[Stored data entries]
------------------------

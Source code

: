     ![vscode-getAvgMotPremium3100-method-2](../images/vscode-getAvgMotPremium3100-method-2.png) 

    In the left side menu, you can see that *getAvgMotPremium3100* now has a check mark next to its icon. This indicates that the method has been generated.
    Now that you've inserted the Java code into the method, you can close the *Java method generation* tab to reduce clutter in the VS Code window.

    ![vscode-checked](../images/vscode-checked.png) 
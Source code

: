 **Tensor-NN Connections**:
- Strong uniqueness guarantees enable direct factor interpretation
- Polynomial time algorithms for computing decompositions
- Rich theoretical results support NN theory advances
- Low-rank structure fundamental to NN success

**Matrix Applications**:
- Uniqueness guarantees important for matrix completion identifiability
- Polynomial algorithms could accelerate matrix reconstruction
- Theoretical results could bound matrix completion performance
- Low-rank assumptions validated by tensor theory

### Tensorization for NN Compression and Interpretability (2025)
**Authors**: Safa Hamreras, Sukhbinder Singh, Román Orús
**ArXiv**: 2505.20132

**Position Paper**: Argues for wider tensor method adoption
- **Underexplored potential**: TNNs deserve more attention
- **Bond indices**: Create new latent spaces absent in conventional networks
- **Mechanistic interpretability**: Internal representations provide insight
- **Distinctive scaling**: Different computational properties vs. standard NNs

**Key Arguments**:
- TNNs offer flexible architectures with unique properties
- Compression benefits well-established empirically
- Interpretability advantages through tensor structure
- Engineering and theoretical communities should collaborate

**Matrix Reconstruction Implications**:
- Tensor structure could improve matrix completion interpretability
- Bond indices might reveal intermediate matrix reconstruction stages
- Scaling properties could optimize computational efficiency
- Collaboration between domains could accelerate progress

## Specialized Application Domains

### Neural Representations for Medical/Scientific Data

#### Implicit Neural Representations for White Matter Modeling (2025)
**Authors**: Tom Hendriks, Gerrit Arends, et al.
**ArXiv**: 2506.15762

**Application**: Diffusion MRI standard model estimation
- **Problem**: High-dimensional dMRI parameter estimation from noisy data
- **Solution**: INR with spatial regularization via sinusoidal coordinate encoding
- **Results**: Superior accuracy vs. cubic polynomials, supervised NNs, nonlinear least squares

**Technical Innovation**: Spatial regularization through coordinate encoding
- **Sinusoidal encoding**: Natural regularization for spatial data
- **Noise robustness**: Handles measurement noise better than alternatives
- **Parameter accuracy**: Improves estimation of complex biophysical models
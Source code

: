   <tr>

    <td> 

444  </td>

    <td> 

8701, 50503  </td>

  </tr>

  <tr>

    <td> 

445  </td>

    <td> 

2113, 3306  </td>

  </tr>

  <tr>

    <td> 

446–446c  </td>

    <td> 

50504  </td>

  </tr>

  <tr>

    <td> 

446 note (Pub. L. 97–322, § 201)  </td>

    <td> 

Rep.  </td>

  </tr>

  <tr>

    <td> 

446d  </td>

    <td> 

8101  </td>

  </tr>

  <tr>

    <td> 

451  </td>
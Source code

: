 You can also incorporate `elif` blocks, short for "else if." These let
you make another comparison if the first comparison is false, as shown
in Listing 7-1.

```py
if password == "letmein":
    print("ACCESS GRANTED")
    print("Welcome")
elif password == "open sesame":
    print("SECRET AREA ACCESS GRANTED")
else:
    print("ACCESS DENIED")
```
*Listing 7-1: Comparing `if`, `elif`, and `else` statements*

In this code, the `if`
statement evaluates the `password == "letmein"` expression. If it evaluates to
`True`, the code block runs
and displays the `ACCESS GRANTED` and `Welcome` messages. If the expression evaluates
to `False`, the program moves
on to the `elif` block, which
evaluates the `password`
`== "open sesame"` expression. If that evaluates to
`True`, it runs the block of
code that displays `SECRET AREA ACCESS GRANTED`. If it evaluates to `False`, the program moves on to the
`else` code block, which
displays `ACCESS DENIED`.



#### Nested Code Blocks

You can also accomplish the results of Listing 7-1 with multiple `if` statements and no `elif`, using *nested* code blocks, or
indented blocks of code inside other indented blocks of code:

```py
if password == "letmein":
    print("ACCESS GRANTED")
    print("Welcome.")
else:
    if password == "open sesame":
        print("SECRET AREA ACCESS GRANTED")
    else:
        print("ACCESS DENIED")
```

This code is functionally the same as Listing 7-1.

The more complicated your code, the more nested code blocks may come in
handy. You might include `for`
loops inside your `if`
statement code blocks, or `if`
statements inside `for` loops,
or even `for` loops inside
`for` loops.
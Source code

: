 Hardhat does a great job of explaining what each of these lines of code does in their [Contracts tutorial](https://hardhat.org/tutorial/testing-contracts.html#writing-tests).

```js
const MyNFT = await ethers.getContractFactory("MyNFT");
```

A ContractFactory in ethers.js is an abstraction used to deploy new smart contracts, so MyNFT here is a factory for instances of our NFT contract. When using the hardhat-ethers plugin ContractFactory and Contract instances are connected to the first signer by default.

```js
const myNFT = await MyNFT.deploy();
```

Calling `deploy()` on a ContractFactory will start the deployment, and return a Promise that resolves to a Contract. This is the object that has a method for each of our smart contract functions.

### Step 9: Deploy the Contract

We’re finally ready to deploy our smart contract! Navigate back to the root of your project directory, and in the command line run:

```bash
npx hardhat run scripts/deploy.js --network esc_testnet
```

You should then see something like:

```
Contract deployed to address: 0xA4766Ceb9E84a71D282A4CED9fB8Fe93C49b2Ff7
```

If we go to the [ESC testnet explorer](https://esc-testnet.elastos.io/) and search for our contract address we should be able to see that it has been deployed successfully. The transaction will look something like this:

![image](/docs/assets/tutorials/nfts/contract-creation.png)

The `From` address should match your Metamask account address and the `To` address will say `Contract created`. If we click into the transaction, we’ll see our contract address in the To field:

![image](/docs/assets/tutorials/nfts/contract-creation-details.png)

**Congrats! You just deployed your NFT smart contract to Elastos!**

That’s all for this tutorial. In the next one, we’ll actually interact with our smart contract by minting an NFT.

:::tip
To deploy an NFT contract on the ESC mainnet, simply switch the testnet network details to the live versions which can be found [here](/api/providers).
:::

------------------------

• [Exercise requirements]: The answer must be the data above, repeated exactly as it stands.

• [Written response]:
Source code

:     ![vscode-getAvgMotPremium3100-method-2](../images/vscode-getAvgMotPremium3100-method-2.png) 

    In the left side menu, you can see that *getAvgMotPremium3100* now has a check mark next to its icon. This indicates that the method has been generated.
    Now that you've inserted the Java code into the method, you can close the *Java method generation* tab to reduce clutter in the VS Code window.

    ![vscode-checked](../images/vscode-checked.png) 
Source code

: **Tensor-NN Connections**:
- Strong uniqueness guarantees enable direct factor interpretation
- Polynomial time algorithms for computing decompositions
- Rich theoretical results support NN theory advances
- Low-rank structure fundamental to NN success

**Matrix Applications**:
- Uniqueness guarantees important for matrix completion identifiability
- Polynomial algorithms could accelerate matrix reconstruction
- Theoretical results could bound matrix completion performance
- Low-rank assumptions validated by tensor theory

### Tensorization for NN Compression and Interpretability (2025)
**Authors**: Safa Hamreras, Sukhbinder Singh, Román Orús
**ArXiv**: 2505.20132

**Position Paper**: Argues for wider tensor method adoption
- **Underexplored potential**: TNNs deserve more attention
- **Bond indices**: Create new latent spaces absent in conventional networks
- **Mechanistic interpretability**: Internal representations provide insight
- **Distinctive scaling**: Different computational properties vs. standard NNs

**Key Arguments**:
- TNNs offer flexible architectures with unique properties
- Compression benefits well-established empirically
- Interpretability advantages through tensor structure
- Engineering and theoretical communities should collaborate

**Matrix Reconstruction Implications**:
- Tensor structure could improve matrix completion interpretability
- Bond indices might reveal intermediate matrix reconstruction stages
- Scaling properties could optimize computational efficiency
- Collaboration between domains could accelerate progress

## Specialized Application Domains

### Neural Representations for Medical/Scientific Data

#### Implicit Neural Representations for White Matter Modeling (2025)
**Authors**: Tom Hendriks, Gerrit Arends, et al.
**ArXiv**: 2506.15762

**Application**: Diffusion MRI standard model estimation
- **Problem**: High-dimensional dMRI parameter estimation from noisy data
- **Solution**: INR with spatial regularization via sinusoidal coordinate encoding
- **Results**: Superior accuracy vs. cubic polynomials, supervised NNs, nonlinear least squares

**Technical Innovation**: Spatial regularization through coordinate encoding
- **Sinusoidal encoding**: Natural regularization for spatial data
- **Noise robustness**: Handles measurement noise better than alternatives
- **Parameter accuracy**: Improves estimation of complex biophysical models
Source code

:   <tr>

    <td> 

444  </td>

    <td> 

8701, 50503  </td>

  </tr>

  <tr>

    <td> 

445  </td>

    <td> 

2113, 3306  </td>

  </tr>

  <tr>

    <td> 

446–446c  </td>

    <td> 

50504  </td>

  </tr>

  <tr>

    <td> 

446 note (Pub. L. 97–322, § 201)  </td>

    <td> 

Rep.  </td>

  </tr>

  <tr>

    <td> 

446d  </td>

    <td> 

8101  </td>

  </tr>

  <tr>

    <td> 

451  </td>
Source code

: You can also incorporate `elif` blocks, short for "else if." These let
you make another comparison if the first comparison is false, as shown
in Listing 7-1.

```py
if password == "letmein":
    print("ACCESS GRANTED")
    print("Welcome")
elif password == "open sesame":
    print("SECRET AREA ACCESS GRANTED")
else:
    print("ACCESS DENIED")
```
*Listing 7-1: Comparing `if`, `elif`, and `else` statements*

In this code, the `if`
statement evaluates the `password == "letmein"` expression. If it evaluates to
`True`, the code block runs
and displays the `ACCESS GRANTED` and `Welcome` messages. If the expression evaluates
to `False`, the program moves
on to the `elif` block, which
evaluates the `password`
`== "open sesame"` expression. If that evaluates to
`True`, it runs the block of
code that displays `SECRET AREA ACCESS GRANTED`. If it evaluates to `False`, the program moves on to the
`else` code block, which
displays `ACCESS DENIED`.



#### Nested Code Blocks

You can also accomplish the results of Listing 7-1 with multiple `if` statements and no `elif`, using *nested* code blocks, or
indented blocks of code inside other indented blocks of code:

```py
if password == "letmein":
    print("ACCESS GRANTED")
    print("Welcome.")
else:
    if password == "open sesame":
        print("SECRET AREA ACCESS GRANTED")
    else:
        print("ACCESS DENIED")
```

This code is functionally the same as Listing 7-1.

The more complicated your code, the more nested code blocks may come in
handy. You might include `for`
loops inside your `if`
statement code blocks, or `if`
statements inside `for` loops,
or even `for` loops inside
`for` loops.
Source code

: Hardhat does a great job of explaining what each of these lines of code does in their [Contracts tutorial](https://hardhat.org/tutorial/testing-contracts.html#writing-tests).

```js
const MyNFT = await ethers.getContractFactory("MyNFT");
```

A ContractFactory in ethers.js is an abstraction used to deploy new smart contracts, so MyNFT here is a factory for instances of our NFT contract. When using the hardhat-ethers plugin ContractFactory and Contract instances are connected to the first signer by default.

```js
const myNFT = await MyNFT.deploy();
```

Calling `deploy()` on a ContractFactory will start the deployment, and return a Promise that resolves to a Contract. This is the object that has a method for each of our smart contract functions.

### Step 9: Deploy the Contract

We’re finally ready to deploy our smart contract! Navigate back to the root of your project directory, and in the command line run:

```bash
npx hardhat run scripts/deploy.js --network esc_testnet
```

You should then see something like:

```
Contract deployed to address: 0xA4766Ceb9E84a71D282A4CED9fB8Fe93C49b2Ff7
```

If we go to the [ESC testnet explorer](https://esc-testnet.elastos.io/) and search for our contract address we should be able to see that it has been deployed successfully. The transaction will look something like this:

![image](/docs/assets/tutorials/nfts/contract-creation.png)

The `From` address should match your Metamask account address and the `To` address will say `Contract created`. If we click into the transaction, we’ll see our contract address in the To field:

![image](/docs/assets/tutorials/nfts/contract-creation-details.png)

**Congrats! You just deployed your NFT smart contract to Elastos!**

That’s all for this tutorial. In the next one, we’ll actually interact with our smart contract by minting an NFT.

:::tip
To deploy an NFT contract on the ESC mainnet, simply switch the testnet network details to the live versions which can be found [here](/api/providers).
:::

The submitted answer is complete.